Também na capital paulista, no Fórum de Santana (zona norte), a psicóloga judicial Nádia Xavier Rodrigues de Oliveira aplica voluntariamente a constelação em casos diversos. Em suas intervenções, identificou que uma briga entre sócios tinha origem nas frustrações de um deles com o próprio pai; que uma mãe que acusava o ex-marido de ter tido relações sexuais com a nova mulher diante da filha do casal na verdade havia projetado o que tinha acontecido em sua própria infância, com seu próprio pai.
São exemplos que mostram o quão delicadas podem ser as questões familiares que emergem nas intervenções, diz Oliveira.
“É preciso muito cuidado, muita delicadeza nas palavras”, diz ela.
Segundo a psicóloga, a constelação leva os participantes a acessar um “campo de informação” – uma espécie de inconsciente coletivo daquela família ou comunidade, que é o que permite aos voluntários agir e falar como se fossem membros da família constelada.
“Mas a constelação não tem nada a ver com misticismo ou espiritismo, é uma psicoterapia”, justifica Oliveira.
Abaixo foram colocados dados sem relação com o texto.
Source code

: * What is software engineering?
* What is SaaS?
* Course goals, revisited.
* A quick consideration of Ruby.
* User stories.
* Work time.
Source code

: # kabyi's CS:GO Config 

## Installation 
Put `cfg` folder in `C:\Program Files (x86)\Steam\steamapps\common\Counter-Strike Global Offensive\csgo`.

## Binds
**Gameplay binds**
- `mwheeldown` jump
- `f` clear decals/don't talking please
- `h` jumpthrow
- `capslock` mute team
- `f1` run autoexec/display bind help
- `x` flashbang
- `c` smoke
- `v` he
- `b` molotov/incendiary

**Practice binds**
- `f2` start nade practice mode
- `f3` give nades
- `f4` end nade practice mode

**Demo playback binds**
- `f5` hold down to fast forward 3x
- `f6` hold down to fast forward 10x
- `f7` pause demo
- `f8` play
A técnica tem crescido também na prática clínica, mas, dada sua abordagem incomum e o relativamente baixo número de estudos de caso e testes clínicos – tanto no Brasil quanto em EUA e Europa -, ainda é vista com algum ceticismo por parte dos psicólogos.
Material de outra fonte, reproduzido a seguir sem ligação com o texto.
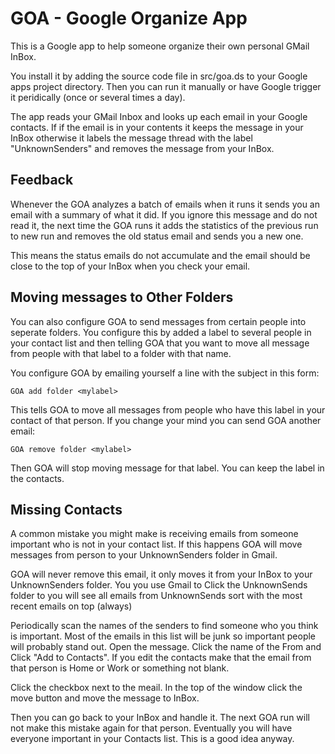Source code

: # GOA - Google Organize App

This is a Google app to help someone organize their own personal GMail InBox.

You install it by adding the source code file in src/goa.ds to your Google apps project directory.
Then you can run it manually or have Google trigger it peridically (once or several times a day).

The app reads your GMail Inbox and looks up each email in your Google contacts. If if the email
is in your contents it keeps the message in your InBox otherwise it labels the message thread
with the label "UnknownSenders" and removes the message from your InBox.

## Feedback

Whenever the GOA analyzes a batch of emails when it runs it sends you an email with a summary
of what it did. If you ignore this message and do not read it, the next time the GOA runs it
adds the statistics of the previous run to new run and removes the old status email and sends
you a new one.

This means the status emails do not accumulate and the email should be close to the top of your
InBox when you check your email.

## Moving messages to Other Folders
You can also configure GOA to send messages from certain people into seperate folders.
You configure this by added a label to several people in your contact list and then telling
GOA that you want to move all message from people with that label to a folder with that name.

You configure GOA by emailing yourself a line with the subject in this form:

    GOA add folder <mylabel>

This tells GOA to move all messages from people who have this label in your contact of that person.
If you change your mind you can send GOA another email:

    GOA remove folder <mylabel>

Then GOA will stop moving message for that label. You can keep the label in the contacts.

## Missing Contacts

A common mistake you might make is receiving emails from someone important who is not
in your contact list. If this happens GOA will move messages from person to your
UnknownSenders folder in Gmail.

GOA will never remove this email, it only moves it from your InBox to your UnknownSenders folder.
You you use Gmail to Click the UnknownSends folder to you will see all emails from UnknownSends
sort with the most recent emails on top (always)

Periodically scan the names of the senders to find someone who you think is important. Most of
the emails in this list will be junk so important people will probably stand out.
Open the message. Click the name of the From and Click "Add to Contacts". If you edit the
contacts make that the email from that person is Home or Work or something not blank.

Click the checkbox next to the meail. In the top of the window click the move button and
move the message to InBox.

Then you can go back to your InBox and handle it. The next GOA run will not make this mistake
again for that person. Eventually you will have everyone important in your Contacts list.
This is a good idea anyway.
“Como é uma abordagem relativamente nova e tem um caráter ligado à espiritualidade e a questões transgeneracionais (de difícil comprovação científica), existe uma certa resistência”, afirma Rosane Granzotto, conselheira do Conselho Federal de Psicologia (CFP). “É uma abordagem que talvez mais adiante seja legitimada, mas ainda corre às margens.”
Além disso, defende Granzotto, é preciso que o método seja exercido por psicólogos capazes, justamente, de amparar as pessoas diante da descoberta de traumas que muitas vezes estavam guardados. Por isso, ela defende que comarcas judiciais só apliquem a técnica sob a orientação de psicólogos especializados, regidos pelo código de ética do CFP.
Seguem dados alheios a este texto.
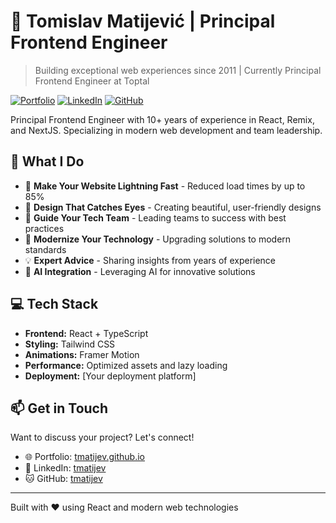 # 🚀 Tomislav Matijević | Principal Frontend Engineer

> Building exceptional web experiences since 2011 | Currently Principal Frontend Engineer at Toptal

[![Portfolio](https://img.shields.io/badge/Portfolio-tmatijev.github.io-2563eb)](https://tmatijev.github.io)
[![LinkedIn](https://img.shields.io/badge/LinkedIn-tmatijev-0077B5)](https://linkedin.com/in/tmatijev)
[![GitHub](https://img.shields.io/badge/GitHub-tmatijev-black)](https://github.com/tmatijev)

Principal Frontend Engineer with 10+ years of experience in React, Remix, and NextJS. Specializing in modern web development and team leadership.

## 🎯 What I Do

- 🤖 **Make Your Website Lightning Fast** - Reduced load times by up to 85%
- 🎨 **Design That Catches Eyes** - Creating beautiful, user-friendly designs
- 👥 **Guide Your Tech Team** - Leading teams to success with best practices
- 🔄 **Modernize Your Technology** - Upgrading solutions to modern standards
- 💡 **Expert Advice** - Sharing insights from years of experience
- 🤖 **AI Integration** - Leveraging AI for innovative solutions

## 💻 Tech Stack

- **Frontend:** React + TypeScript
- **Styling:** Tailwind CSS
- **Animations:** Framer Motion
- **Performance:** Optimized assets and lazy loading
- **Deployment:** [Your deployment platform]

## 📫 Get in Touch

Want to discuss your project? Let's connect!

- 🌐 Portfolio: [tmatijev.github.io](https://tmatijev.github.io)
- 💼 LinkedIn: [tmatijev](https://linkedin.com/in/tmatijev)
- 🐱 GitHub: [tmatijev](https://github.com/tmatijev)

---
Built with ❤️ using React and modern web technologies
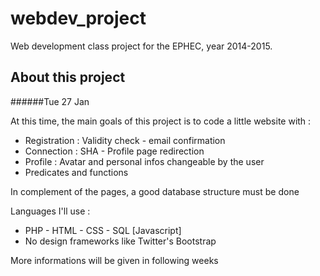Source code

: # webdev_project
Web development class project for the EPHEC, year 2014-2015.

## About this project
######Tue 27 Jan

At this time, the main goals of this project is to code a little website with :
* Registration : Validity check - email confirmation
* Connection : SHA - Profile page redirection
* Profile : Avatar and personal infos changeable by the user
* Predicates and functions

In complement of the pages, a good database structure must be done

Languages I'll use :
* PHP - HTML - CSS - SQL [Javascript]
* No design frameworks like Twitter's Bootstrap

More informations will be given in following weeks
“Aplicar a técnica é fácil, o difícil é lidar com o que aparece. São experiências muito fortes, e (o interventor) tem de estar preparado para acolher e saber como intervir, o que é uma grande responsabilidade”, explica Granzotto.
No presídio, a figura paterna
Marcelo Pelizzoli viu emergirem algumas dessas experiências fortes nas constelações que acompanhou no Complexo do Curado (PE), maior penitenciária do Brasil, que abriga 7 mil presos em um espaço com capacidade máxima de 1,8 mil pessoas.
As sessões eram um “oásis dentro do inferno”, diz Pelizzoli, que é professor da Universidade Federal de Pernambuco e coordenador do Núcleo de Justiça Restaurativa do Estado.
Nas sessões coletivas, realizadas em 2015 com 200 presos com “mais necessidade emocional”, selecionados por uma psicóloga, Pelizzoli abordava desde sofrimentos passados e a entrada na vida do crime até perspectivas futuras dos detentos.
Segundo ele, a figura paterna emergia como algo central. “Não é algo predeterminado, mas abandono e violência praticados pelo pai e crimes prévios na família muitas vezes levavam a uma predisposição desses homens para entrar no crime”, argumenta.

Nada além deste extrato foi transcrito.